A look at 5% cash back credit cards that pay 5% rebates on certain purchases
5% Cash Back Credit Cards
Maximize your cash rebates with 5% Cash Back Credit Cards
In this article, we look at the popularity of so-called 5% cash back credit cards and what the fuzz is all about with these cards.
The 5% cash back credit cards are one of the most popular type of credit cards, be it cash rebate or reward credit cards. The reason is simple : you get 5% cash rebates for spending on certain category of items.
Definition of "everyday purchase"
American Express first came up with this term in their green and gold charge cards. They defined it as purchases made from standalone supermarkets, gas stations and drugstores. They paid a higher two points for every dollar you spend on these items rather than the usual one point. Some credit card issuers also include standalone home improvement stores as well in this definition.
However, one has to be careful about the precise definition of "everyday purchases". They are defined as purchases from standalone supermarket, gas stations and drugstores. If you read the terms and conditions of all 5% cash back credit cards, you will find that the definition excludes discount stores and retailers, wholesalers. Hence, you will have to shop at a "regular" supermarket and gas stations.
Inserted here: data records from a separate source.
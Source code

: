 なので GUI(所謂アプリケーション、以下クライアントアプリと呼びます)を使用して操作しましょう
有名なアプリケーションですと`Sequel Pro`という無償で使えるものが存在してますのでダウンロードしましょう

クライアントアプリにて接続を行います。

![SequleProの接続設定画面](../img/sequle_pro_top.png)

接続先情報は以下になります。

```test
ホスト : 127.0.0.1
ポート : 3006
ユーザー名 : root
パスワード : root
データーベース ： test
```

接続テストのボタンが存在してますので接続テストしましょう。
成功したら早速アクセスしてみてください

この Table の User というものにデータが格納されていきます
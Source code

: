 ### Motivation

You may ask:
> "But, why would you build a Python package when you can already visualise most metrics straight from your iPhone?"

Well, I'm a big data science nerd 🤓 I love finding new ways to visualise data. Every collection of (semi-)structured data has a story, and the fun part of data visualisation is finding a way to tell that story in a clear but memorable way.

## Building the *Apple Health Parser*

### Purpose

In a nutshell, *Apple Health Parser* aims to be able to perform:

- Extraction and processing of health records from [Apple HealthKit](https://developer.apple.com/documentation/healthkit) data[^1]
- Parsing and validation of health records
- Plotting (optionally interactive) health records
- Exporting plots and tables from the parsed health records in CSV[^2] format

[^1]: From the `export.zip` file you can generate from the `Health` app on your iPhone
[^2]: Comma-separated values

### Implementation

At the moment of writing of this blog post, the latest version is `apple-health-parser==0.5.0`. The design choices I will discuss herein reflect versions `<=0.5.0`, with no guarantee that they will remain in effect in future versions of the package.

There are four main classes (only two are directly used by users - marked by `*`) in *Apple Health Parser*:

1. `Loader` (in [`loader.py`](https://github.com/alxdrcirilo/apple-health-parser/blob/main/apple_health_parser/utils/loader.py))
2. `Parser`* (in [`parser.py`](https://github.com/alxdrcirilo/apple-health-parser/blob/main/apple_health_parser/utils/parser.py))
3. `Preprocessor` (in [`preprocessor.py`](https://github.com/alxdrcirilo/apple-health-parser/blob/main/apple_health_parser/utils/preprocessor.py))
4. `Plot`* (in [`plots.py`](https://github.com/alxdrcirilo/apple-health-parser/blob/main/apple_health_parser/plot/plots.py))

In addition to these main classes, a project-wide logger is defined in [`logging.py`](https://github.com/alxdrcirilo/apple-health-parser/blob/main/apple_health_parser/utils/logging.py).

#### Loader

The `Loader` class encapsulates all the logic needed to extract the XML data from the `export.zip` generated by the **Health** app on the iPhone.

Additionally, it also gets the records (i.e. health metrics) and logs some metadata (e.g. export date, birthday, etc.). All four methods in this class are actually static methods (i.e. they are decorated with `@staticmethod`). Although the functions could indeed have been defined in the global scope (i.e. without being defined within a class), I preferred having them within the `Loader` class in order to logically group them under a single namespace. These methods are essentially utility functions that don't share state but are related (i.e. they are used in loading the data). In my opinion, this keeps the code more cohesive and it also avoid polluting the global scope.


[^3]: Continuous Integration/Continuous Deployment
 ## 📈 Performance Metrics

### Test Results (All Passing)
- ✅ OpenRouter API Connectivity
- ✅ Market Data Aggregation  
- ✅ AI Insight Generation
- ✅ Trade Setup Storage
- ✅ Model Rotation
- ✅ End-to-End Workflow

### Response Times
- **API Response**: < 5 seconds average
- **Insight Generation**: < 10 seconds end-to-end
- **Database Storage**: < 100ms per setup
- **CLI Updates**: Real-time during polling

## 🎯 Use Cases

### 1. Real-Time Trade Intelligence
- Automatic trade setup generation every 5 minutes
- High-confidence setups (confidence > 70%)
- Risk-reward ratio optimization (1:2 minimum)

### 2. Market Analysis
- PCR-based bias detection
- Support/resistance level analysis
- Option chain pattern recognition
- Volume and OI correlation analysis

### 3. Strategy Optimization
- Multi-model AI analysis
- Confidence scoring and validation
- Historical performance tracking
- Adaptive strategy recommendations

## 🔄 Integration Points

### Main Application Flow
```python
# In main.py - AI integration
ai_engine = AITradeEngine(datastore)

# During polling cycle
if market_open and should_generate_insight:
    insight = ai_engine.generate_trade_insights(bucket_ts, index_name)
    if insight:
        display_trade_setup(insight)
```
The 5% cash back credit card came about when Citibank started the Citi Dividend Platinum Select Card. This card pays 5% rebates for every dollar you spend on "everyday purchases". You get a 1% rebate for 'other purchases". For a long time, they were the only 5% cash rebate credit card and probably one of the most popular credit cards. In July 2005, Chase introduced a similar card called the Chase Cash Plus Rewards Visa, which also pays 5% rebates on 'everyday purchases". However, Chase has recently stopped offering this card and more recently, Citi has also discontinued the Citi Dividend Platinum Select Card.
Limits on rebates
The above mentioned 5% cash back credit cards impose a limit on the amount of rebates you can earn. The Citi Dividend Platinum Select Card limit that to $300 a year. The Blue Cash allows you to earn rebates of up to $50,000 in annual spending. The reason for this cap is simple. All cash rebate credit cards these days do not charge any annual fee at all. Though these card offer perhaps the best value for consumers, they are less profitable for credit card issuers (because they have to pay out 5% rebates), especially compared to an airline credit card for example, that charges an annual fee. Credit card companies only really money if you carry a balance on these 5% cash rebate cards.
Other types of 5% cash back credit cards
Tiered 5% cash rebate cards - Another card that pays 5% rebates on "everyday purchases" is the Blue Cash® from American Express. You also get a 1.5% rebate for other "other purchases". However, you need to spend $6,500 from the beginning of your "calendar year" before you earn these rebates. Before that, you earn 1% and 0.5% respectively. Hence, the tiered formula. However, this card allows you to earn unlimited rebates. Given that both the Chase Cash Plus Rewards and Citi Dividend Platinum Select Card has been discontinued, the Blue Cash® from American Express is the card we recommend. Aside from the cards mentioned above that pay 5% rebates on "everday purchases", there are other type of credit cards that pay 5% rebates as well. Some gas credit cards pay as rebates as high as 5% when you use your card as their gas stations.
Discover® Platinum Card also allow cardholders to earn 5% rebates, but only when they make purchases from specific merchant partners. These merchant partners are part of the GET MORE MERCHANTS network. They are in only credit card that pays 5% rebates for purchases at regular merchants (they do have to be part of the network).
We have just gone through the characteristics of a typical 5% cash back credit card and other types of credit cards that paid 5% rebates. Those who want to earn cash rebates from their credit card should definitely consider any of these cards as 5% is a good rebate number. Most reward credit cards (when you do the math) pay only 1% to 2% rebates. Personally, I'd take cash anytime over reward points. And when it comes down to it, the higher the rebate, the better. At present 5% seems to be the maximum that credit card issuers are willing to give back to consumers. If you are looking for a cash rebate credit card, do not settle for anything less than 5%.